Dwarf Fortress

In which I wax rhapsodic about a game that doesn't even have an end, let alone my having finished it.

I played Dwarf Fortress for a little while, some years back. I liked it. But at the time, it was purely ASCII characters moving around on a screen, like the Unix games of old. It didn’t even have the graphics capability of Commodore 64 games in the 1990s. So there was a sort of mental overhead of trying to work out what a given thing was, whether it was a monster or a dead body or just some fancy piece of dwarven kit you hadn’t seen before. But now there’s a new version. With graphics. They’re not great graphics - they’re not much past the Commodore 64 - but they take the overhead away.

So my first fortress got taken over by weretortoises, after I’d fought off a series of nasty giant birds.

The second just didn’t get off to any kind of start because of the vicious climate, where all the outdoor water froze before I could sort out a well. The third one has run pretty well, except for one incident where a necromancer reanimated a dead pangolin, and every dwarf in the place went to try to kill it, ignoring all other orders or ideas. But since an undead pangolin can roll itself up (as can hedgehogs), they couldn’t actually do it any damage.

Of course, since it was curled up, it couldn’t do them any damage either. Eventually the game crashed, I reloaded from an earlier save, and there has been no undead pangolinery this time. There have been some swallow-folk barbarians, though, a number of invading goblins, and an enormous Forgotten Beast that emerged from the caverns and ate quite a lot of dwarves. It’s that kind of game; a lot of the interest is in exactly how things are going to collapse.

(You get things like this from xiki-pupper on Tumblr, too)

But it’s also fascinating to just direct the dwarves and get them working on different projects and make sure that the fortress/town is running smoothly.

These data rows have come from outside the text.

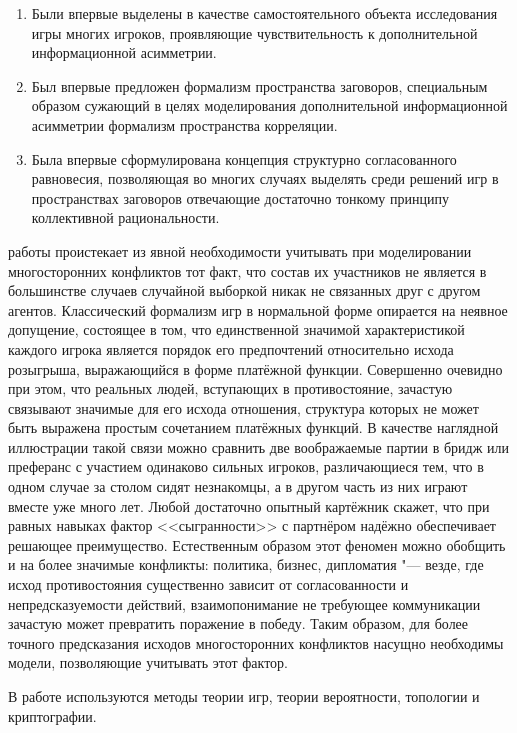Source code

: {\novelty}
\begin{enumerate}[beginpenalty=10000] %
  \item Были впервые выделены в качестве самостоятельного объекта исследования игры многих игроков, проявляющие чувствительность к дополнительной информационной асимметрии.
  \item Был впервые предложен формализм пространства заговоров, специальным образом сужающий в целях моделирования дополнительной информационной асимметрии формализм пространства корреляции.
  \item Была впервые сформулирована концепция структурно согласованного равновесия, позволяющая во многих случаях выделять среди решений игр в пространствах заговоров отвечающие достаточно тонкому принципу коллективной рациональности.
\end{enumerate}

{\influence} работы проистекает из явной необходимости учитывать при моделировании многосторонних конфликтов тот факт, что состав их участников не является в большинстве случаев случайной выборкой никак не связанных друг с другом агентов. Классический формализм игр в нормальной форме опирается на неявное допущение, состоящее в том, что единственной значимой характеристикой каждого игрока является порядок его предпочтений относительно исхода розыгрыша, выражающийся в форме платёжной функции. Совершенно очевидно при этом, что реальных людей, вступающих в противостояние, зачастую связывают значимые для его исхода отношения, структура которых не может быть выражена простым сочетанием платёжных функций. В качестве наглядной иллюстрации такой связи можно сравнить две воображаемые партии в бридж или преферанс с участием одинаково сильных игроков, различающиеся тем, что в одном случае за столом сидят незнакомцы, а в другом часть из них играют вместе уже много лет. Любой достаточно опытный картёжник скажет, что при равных навыках фактор <<сыгранности>> с партнёром надёжно обеспечивает решающее преимущество. Естественным образом этот феномен можно обобщить и на более значимые конфликты: политика, бизнес, дипломатия "--- везде, где исход противостояния существенно зависит от согласованности и непредсказуемости действий, взаимопонимание не требующее коммуникации зачастую может превратить поражение в победу. Таким образом, для более точного предсказания исходов многосторонних конфликтов насущно необходимы модели, позволяющие учитывать этот фактор.

{\methods} В работе используются методы теории игр, теории вероятности, топологии и криптографии.

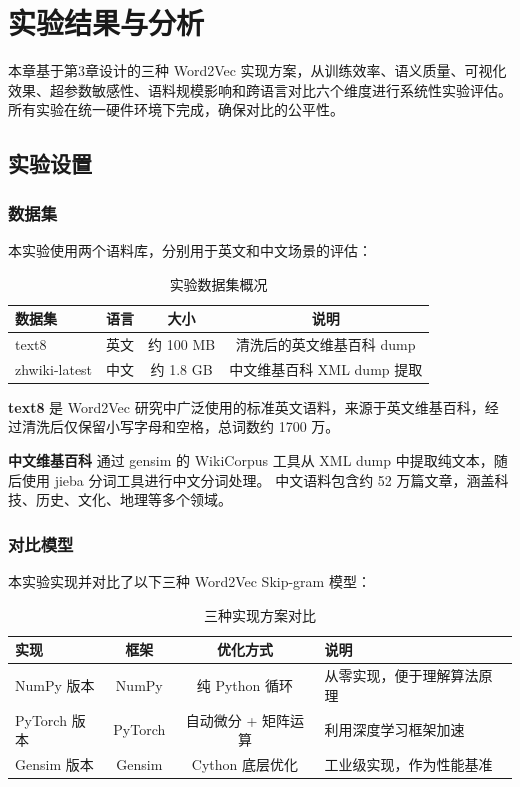 \chapter{实验结果与分析}

本章基于第3章设计的三种 Word2Vec 实现方案，从训练效率、语义质量、可视化效果、超参数敏感性、语料规模影响和跨语言对比六个维度进行系统性实验评估。
所有实验在统一硬件环境下完成，确保对比的公平性。

\section{实验设置}

\subsection{数据集}

本实验使用两个语料库，分别用于英文和中文场景的评估：

\begin{table}[htbp]
\centering
\caption{实验数据集概况}
\label{tab:dataset}
\begin{tabular}{lccc}
\toprule
\textbf{数据集} & \textbf{语言} & \textbf{大小} & \textbf{说明} \\
\midrule
text8 & 英文 & 约 100 MB & 清洗后的英文维基百科 dump \\
zhwiki-latest & 中文 & 约 1.8 GB & 中文维基百科 XML dump 提取 \\
\bottomrule
\end{tabular}
\end{table}

\textbf{text8} 是 Word2Vec 研究中广泛使用的标准英文语料，来源于英文维基百科，经过清洗后仅保留小写字母和空格，总词数约 1700 万。

\textbf{中文维基百科} 通过 gensim 的 WikiCorpus 工具从 XML dump 中提取纯文本，随后使用 jieba 分词工具进行中文分词处理。
中文语料包含约 52 万篇文章，涵盖科技、历史、文化、地理等多个领域。

\subsection{对比模型}

本实验实现并对比了以下三种 Word2Vec Skip-gram 模型：

\begin{table}[htbp]
\centering
\caption{三种实现方案对比}
\label{tab:models}
\begin{tabular}{lccl}
\toprule
\textbf{实现} & \textbf{框架} & \textbf{优化方式} & \textbf{说明} \\
\midrule
NumPy 版本 & NumPy & 纯 Python 循环 & 从零实现，便于理解算法原理 \\
PyTorch 版本 & PyTorch & 自动微分 + 矩阵运算 & 利用深度学习框架加速 \\
Gensim 版本 & Gensim & Cython 底层优化 & 工业级实现，作为性能基准 \\
\bottomrule
\end{tabular}
\end{table}

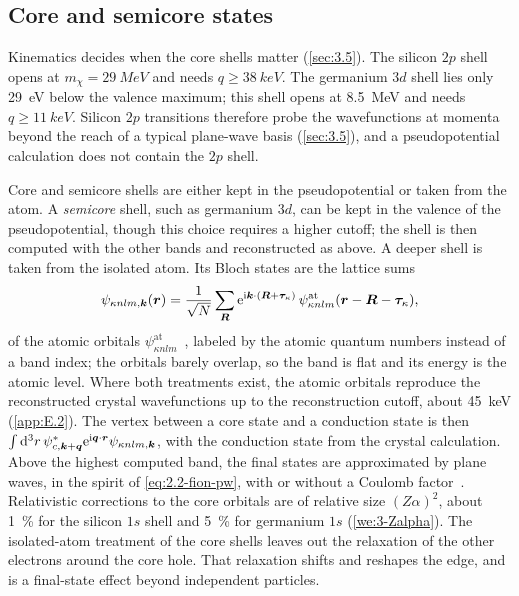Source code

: \subsection{Core and semicore states}

Kinematics decides when the core shells matter (\cref{sec:3.5}). The silicon $2p$ shell opens at $m_\chi = \SI{29}{MeV}$ and needs $q \ge \SI{38}{keV}$. The germanium $3d$ shell lies only \SI{29}{eV} below the valence maximum; this shell opens at \SI{8.5}{MeV} and needs $q \ge \SI{11}{keV}$. Silicon $2p$ transitions therefore probe the wavefunctions at momenta beyond the reach of a typical plane-wave basis (\cref{sec:3.5}), and a pseudopotential calculation does not contain the $2p$ shell.

Core and semicore shells are either kept in the pseudopotential or taken from the atom. A \emph{semicore} shell, such as germanium $3d$, can be kept in the valence of the pseudopotential, though this choice requires a higher cutoff; the shell is then computed with the other bands and reconstructed as above. A deeper shell is taken from the isolated atom. Its Bloch states are the lattice sums
\begin{equation}
  \psi_{\kappa nlm,\bm{k}}(\bm{r}) = \frac{1}{\sqrt N}\sum_{\bm{R}}\mathrm{e}^{\mathrm{i}\bm{k}\cdot(\bm{R}+\bm{\tau}_\kappa)}\,\psi^{\mathrm{at}}_{\kappa nlm}(\bm{r} - \bm{R} - \bm{\tau}_\kappa) ,
  \label{eq:E.7-core}
\end{equation}
of the atomic orbitals $\psi^{\mathrm{at}}_{\kappa nlm}$~\cite[Eq.~(2.8)]{griffin2021extended}, labeled by the atomic quantum numbers instead of a band index; the orbitals barely overlap, so the band is flat and its energy is the atomic level. Where both treatments exist, the atomic orbitals reproduce the reconstructed crystal wavefunctions up to the reconstruction cutoff, about \SI{45}{keV} (\cref{app:E.2}). The vertex between a core state and a conduction state is then $\int\mathrm{d}^3r\,\psi^*_{c,\bm{k}+\bm{q}}\mathrm{e}^{\mathrm{i}\bm{q}\cdot\bm{r}}\psi_{\kappa nlm,\bm{k}}$, with the conduction state from the crystal calculation. Above the highest computed band, the final states are approximated by plane waves, in the spirit of \cref{eq:2.2-fion-pw}, with or without a Coulomb factor~\cite[Sects.~2.3 and~3.4]{griffin2021extended}. Relativistic corrections to the core orbitals are of relative size $(Z\alpha)^2$, about \SI{1}{\percent} for the silicon $1s$ shell and \SI{5}{\percent} for germanium $1s$ (\cref{we:3-Zalpha}). The isolated-atom treatment of the core shells leaves out the relaxation of the other electrons around the core hole. That relaxation shifts and reshapes the edge, and is a final-state effect beyond independent particles.

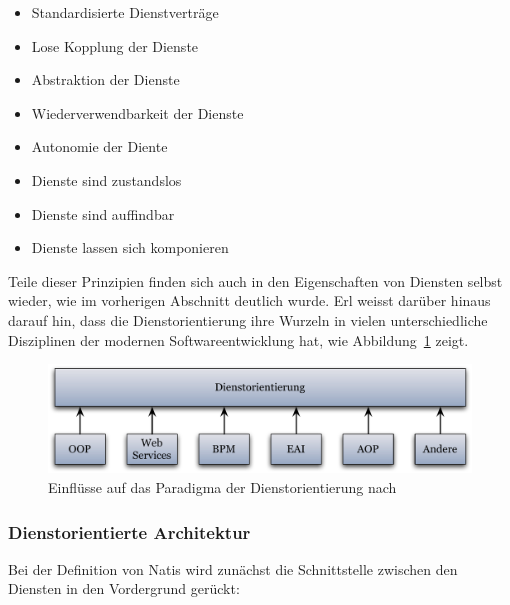   \begin{itemize}
    \item Standardisierte Dienstverträge
    \item Lose Kopplung der Dienste
    \item Abstraktion der Dienste
    \item Wiederverwendbarkeit der Dienste
    \item Autonomie der Diente
    \item Dienste sind zustandslos
    \item Dienste sind auffindbar
    \item Dienste lassen sich komponieren
  \end{itemize}
  
  Teile dieser Prinzipien finden sich auch in den Eigenschaften von Diensten selbst wieder, wie im vorherigen Abschnitt deutlich wurde. Erl weisst darüber hinaus darauf hin, dass die Dienstorientierung ihre Wurzeln in vielen unterschiedliche Disziplinen der modernen Softwareentwicklung hat, wie Abbildung~\ref{fig:images_Wurzeln_Dienstorientierung} zeigt.
  
  
\begin{figure}[ht]
  \centering
    \includegraphics[width=.9\textwidth]{images/Wurzeln_Dienstorientierung.pdf}
  \caption{Einflüsse auf das Paradigma der Dienstorientierung nach \citep{erl2008soa}}
  \label{fig:images_Wurzeln_Dienstorientierung}
\end{figure}


\pagebreak

\subsubsection{Dienstorientierte Architektur} %
\label{ssub:definition_dienstorientierte_architektur}

  Bei der Definition von Natis wird zunächst die Schnittstelle zwischen den Diensten in den Vordergrund gerückt:

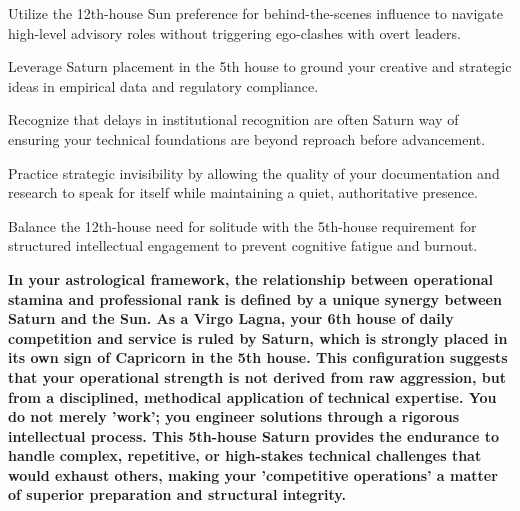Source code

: \begin{diamondlist}
  \item {\fontsize{8.5}{12}\selectfont Utilize the 12th-house Sun preference for behind-the-scenes influence to navigate high-level advisory roles without triggering ego-clashes with overt leaders.}
  \item {\fontsize{8.5}{12}\selectfont Leverage Saturn placement in the 5th house to ground your creative and strategic ideas in empirical data and regulatory compliance.}
  \item {\fontsize{8.5}{12}\selectfont Recognize that delays in institutional recognition are often Saturn way of ensuring your technical foundations are beyond reproach before advancement.}
  \item {\fontsize{8.5}{12}\selectfont Practice strategic invisibility by allowing the quality of your documentation and research to speak for itself while maintaining a quiet, authoritative presence.}
  \item {\fontsize{8.5}{12}\selectfont Balance the 12th-house need for solitude with the 5th-house requirement for structured intellectual engagement to prevent cognitive fatigue and burnout.}
\end{diamondlist}


\label{topic46}

{\fontsize{9.5}{13.8}\selectfont\bfseries\color{DeepSlate} In your astrological framework, the relationship between operational stamina and professional rank is defined by a unique synergy between Saturn and the Sun. As a Virgo Lagna, your 6th house of daily competition and service is ruled by Saturn, which is strongly placed in its own sign of Capricorn in the 5th house. This configuration suggests that your operational strength is not derived from raw aggression, but from a disciplined, methodical application of technical expertise. You do not merely 'work'; you engineer solutions through a rigorous intellectual process. This 5th-house Saturn provides the endurance to handle complex, repetitive, or high-stakes technical challenges that would exhaust others, making your 'competitive operations' a matter of superior preparation and structural integrity.}\par\vspace{2mm}

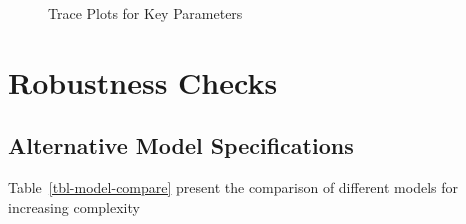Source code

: \documentclass[
  letterpaper,
  DIV=11,
  numbers=noendperiod]{scrartcl}
\begin{document}
\begin{figure}[H]


\caption{\label{fig-trace}Trace Plots for Key Parameters}

\end{figure}%

\section{Robustness Checks}\label{sec-appC}

\subsection{Alternative Model
Specifications}\label{alternative-model-specifications}

Table~\ref{tbl-model-compare} present the comparison of different models
for increasing complexity
\end{document}
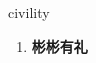 
\begin{frame}
{\huge civility}
\begin{center}
\begin{enumerate}\Large
  \item \textbf{彬彬有礼}
\end{enumerate}
\end{center}
\end{frame}
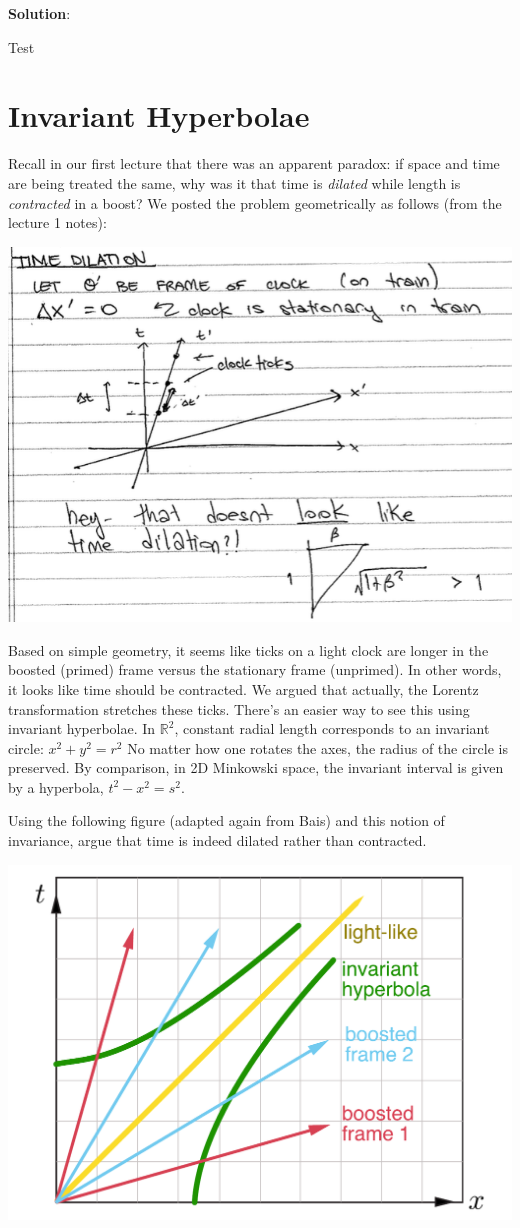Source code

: \documentclass[12pt]{article}
\newenvironment{solution}%
	{\color{blue!60!black}
	\textsf{\textbf{Solution}}:
	}%
	{\ignorespacesafterend}
\numberwithin{equation}{section}    %
\begin{document}
\begin{solution}
	Test
\end{solution}


\section{Invariant Hyperbolae}

Recall in our first lecture that there was an apparent paradox: if space and time are being treated the same, why was it that time is \emph{dilated} while length is \emph{contracted} in a boost? We posted the problem geometrically as follows (from the lecture 1 notes):
\begin{center}
	\includegraphics[width=.5\textwidth]{FromLec1.png}
\end{center}
Based on simple geometry, it seems like ticks on a light clock are longer in the boosted (primed) frame versus the stationary frame (unprimed). In other words, it looks like time should be contracted. We argued that actually, the Lorentz transformation stretches these ticks. There's an easier way to see this using invariant hyperbolae.
%
In $\mathbb R^2$, constant radial length corresponds to an invariant circle: $x^2 + y^2 = r^2$ No matter how one rotates the axes, the radius of the circle is preserved. By comparison, in 2D Minkowski space, the invariant interval is given by a hyperbola, $t^2 - x^2 = s^2$. 

Using the following figure (adapted again from Bais) and this notion of invariance, argue that time is indeed dilated rather than contracted.
\begin{center}
	\includegraphics[width=.55\textwidth]{FromBais2}
\end{center}
\end{document}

You can mirco-manage, or you can take a largely hands-off approach. I mostly like to hit somewhere in the middle, so that there are specific projects I want the dwarves to work on, like the bedroom-for-every-dwarf principle (they’ll sleep anywhere, but they get grumpy if it’s not in a bed, and they don’t like dormitories much). Scattering artworks around makes them happier, too, and decorating the rooms in which they eat and sleep and work. If your fortress is successful, the Dwarven nation of which it’s a part will make it a barony (and possibly eventually a duchy, or the actual seat of royalty). Mostly this means that you now have some very demanding dwarves who want special rooms and tombs.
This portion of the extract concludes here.